Think about your toothache like it's an important phone call or text message. The pain is a signal from your mouth that says, "Hey! It's time to make an appointment with your dental professional!" The problem is that once the message is received and your visit is in the books, there's no off button. But there are ways you can silence the messages you're receiving temporarily. If you're experiencing a toothache and want to relieve pain until you can get in for treatment, we'll let you know what over-the-counter and at-home remedies are available to you so you can continue smiling.
Toothache Medicine: What Are Your Options?
Bacteria in your mouth feed on food and sugar, which produces tooth enamel-attacking acid. Over time, these acid attacks on your teeth will lead to tooth decay.
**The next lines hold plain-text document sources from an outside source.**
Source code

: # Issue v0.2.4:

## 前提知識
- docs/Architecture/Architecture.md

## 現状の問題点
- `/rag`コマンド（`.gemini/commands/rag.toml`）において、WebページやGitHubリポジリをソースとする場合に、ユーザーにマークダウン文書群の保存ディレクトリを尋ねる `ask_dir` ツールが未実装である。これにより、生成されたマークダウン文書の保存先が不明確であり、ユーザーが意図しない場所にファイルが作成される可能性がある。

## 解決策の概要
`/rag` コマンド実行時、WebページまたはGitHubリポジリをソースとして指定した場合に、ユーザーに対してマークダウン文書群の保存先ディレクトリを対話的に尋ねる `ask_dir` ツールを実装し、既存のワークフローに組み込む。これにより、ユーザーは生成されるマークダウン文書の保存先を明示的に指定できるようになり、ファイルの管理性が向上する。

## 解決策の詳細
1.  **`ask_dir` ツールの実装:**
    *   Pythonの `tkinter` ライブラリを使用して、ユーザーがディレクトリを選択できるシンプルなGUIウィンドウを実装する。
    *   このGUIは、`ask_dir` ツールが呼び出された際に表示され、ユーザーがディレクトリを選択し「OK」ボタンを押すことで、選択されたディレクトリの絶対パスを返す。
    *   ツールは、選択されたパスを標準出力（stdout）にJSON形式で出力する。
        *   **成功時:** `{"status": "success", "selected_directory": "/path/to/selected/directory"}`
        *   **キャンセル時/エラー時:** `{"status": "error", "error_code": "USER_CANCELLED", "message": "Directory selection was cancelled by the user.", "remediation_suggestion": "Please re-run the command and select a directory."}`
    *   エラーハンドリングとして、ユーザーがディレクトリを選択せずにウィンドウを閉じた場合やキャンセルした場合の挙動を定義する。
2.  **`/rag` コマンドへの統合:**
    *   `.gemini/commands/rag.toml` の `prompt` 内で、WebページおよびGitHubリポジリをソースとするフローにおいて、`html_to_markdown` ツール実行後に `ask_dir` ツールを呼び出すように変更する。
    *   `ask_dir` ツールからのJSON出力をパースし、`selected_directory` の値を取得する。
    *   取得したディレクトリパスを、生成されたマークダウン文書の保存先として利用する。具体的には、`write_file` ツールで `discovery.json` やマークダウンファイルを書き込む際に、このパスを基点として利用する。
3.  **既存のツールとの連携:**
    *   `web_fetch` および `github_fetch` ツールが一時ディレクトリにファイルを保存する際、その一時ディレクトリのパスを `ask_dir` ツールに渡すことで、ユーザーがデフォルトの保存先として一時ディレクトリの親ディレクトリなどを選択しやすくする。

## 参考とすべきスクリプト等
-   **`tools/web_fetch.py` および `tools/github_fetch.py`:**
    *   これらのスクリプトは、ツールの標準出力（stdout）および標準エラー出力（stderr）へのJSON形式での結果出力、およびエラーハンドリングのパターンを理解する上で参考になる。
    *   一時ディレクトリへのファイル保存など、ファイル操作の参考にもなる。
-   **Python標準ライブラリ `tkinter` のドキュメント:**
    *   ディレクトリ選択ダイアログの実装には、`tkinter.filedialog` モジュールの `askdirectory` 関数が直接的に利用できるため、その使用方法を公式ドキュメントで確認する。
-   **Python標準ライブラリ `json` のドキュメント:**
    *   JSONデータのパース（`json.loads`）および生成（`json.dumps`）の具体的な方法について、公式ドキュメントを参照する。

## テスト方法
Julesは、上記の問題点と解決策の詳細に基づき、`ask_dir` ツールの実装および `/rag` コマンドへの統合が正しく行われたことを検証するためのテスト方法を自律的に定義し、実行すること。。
And, you guessed it, that tooth decay can cause painful toothaches.
If you're experiencing extended throbbing, you may have an infection or an abscess (buildup of pus caused by a bacterial infection) in your tooth or gums.
- Gum Disease
According to the Journal of Dental Research, nearly half of adults over 30 in the US ( 47.1 percent to be exact) have some form of gum disease. Left untreated, the early stages of gum disease (gingivitis) can develop into periodontitis. Both forms can cause toothaches, while the latter can cause your teeth to loosen or even fall out.
Pressure from teeth grinding, chewing or biting hard foods, and a hard impact from injury are all causes for tooth fractures that can result in toothaches.
- Loose or Broken Filling
If you're feeling sensitivity in an area where you previously had a filling, the filling may be loose or broken.
According to MedlinePlus, things unrelated to oral care and hygiene, like earaches, sinus pressure, and heart attacks, can cause toothaches, too. However, by practicing good oral hygiene and visiting your dental professional for regular checkups, most toothache causes can be avoided.
Depending on your symptoms, over-the-counter toothache medicine can help ease your pain while you're awaiting professional care.
When you spread this topical anesthetic over your teeth and gums, it can numb and decrease toothache pain. Important note: according to the American Dental Association, benzocaine should not be used for any children under 2.
The pain-relieving properties of acetaminophen are a good first line of pain defense until you can see your dental professional for diagnosis and treatment. However, acetaminophen doesn't treat inflammation. If you're experiencing redness, swelling, and a heat sensation, you may want to use a nonsteroidal anti-inflammatory drug (NSAID) instead.
Nonsteroidal anti-inflammatory drugs like aspirin, ibuprofen, and naproxen can help cut the sharp pain accompanying a cavity just like acetaminophen. However, they can also help reduce inflammation caused by gum disease, abscessed teeth, and sinusitis. Keep in mind that NSAIDs shouldn't be used for more than 10 days without talking to your doctor.
There are also remedies you can try at home to relieve pain and minimize symptoms until you can get to your dental professional's office.
- Salt Water Rinse
Saltwater is known for its natural healing properties and can be used to ease pain, reduce inflammation, and help fight bacteria in your mouth. Add a couple of teaspoons of salt to a cup of warm water. Once you've swished the mixture around your mouth, spit it out.
- Hydrogen Peroxide Rinse
Like saltwater, a hydrogen peroxide rinse can relieve pain and swelling in your mouth. It can also help kill bacteria, reduce plaque, and heal bleeding gums. To prepare the solution, use 3 percent hydrogen peroxide, and mix it with an equal amount of water. Swish it around in your mouth, but don't swallow it. If you're not a fan of DIY (do-it-yourself), there are hydrogen peroxide mouthrinses available over-the-counter, too.
The above recommendations should help provide you with temporary relief until you can visit your dental professional. At your appointment, they will be able to diagnose what's causing your pain so they can provide you with treatment that keeps you smiling.
This article is intended to promote understanding of and knowledge about general oral health topics. It is not intended to be a substitute for professional advice, diagnosis or treatment. Always seek the advice of your dentist or other qualified healthcare provider with any questions you may have regarding a medical condition or treatment.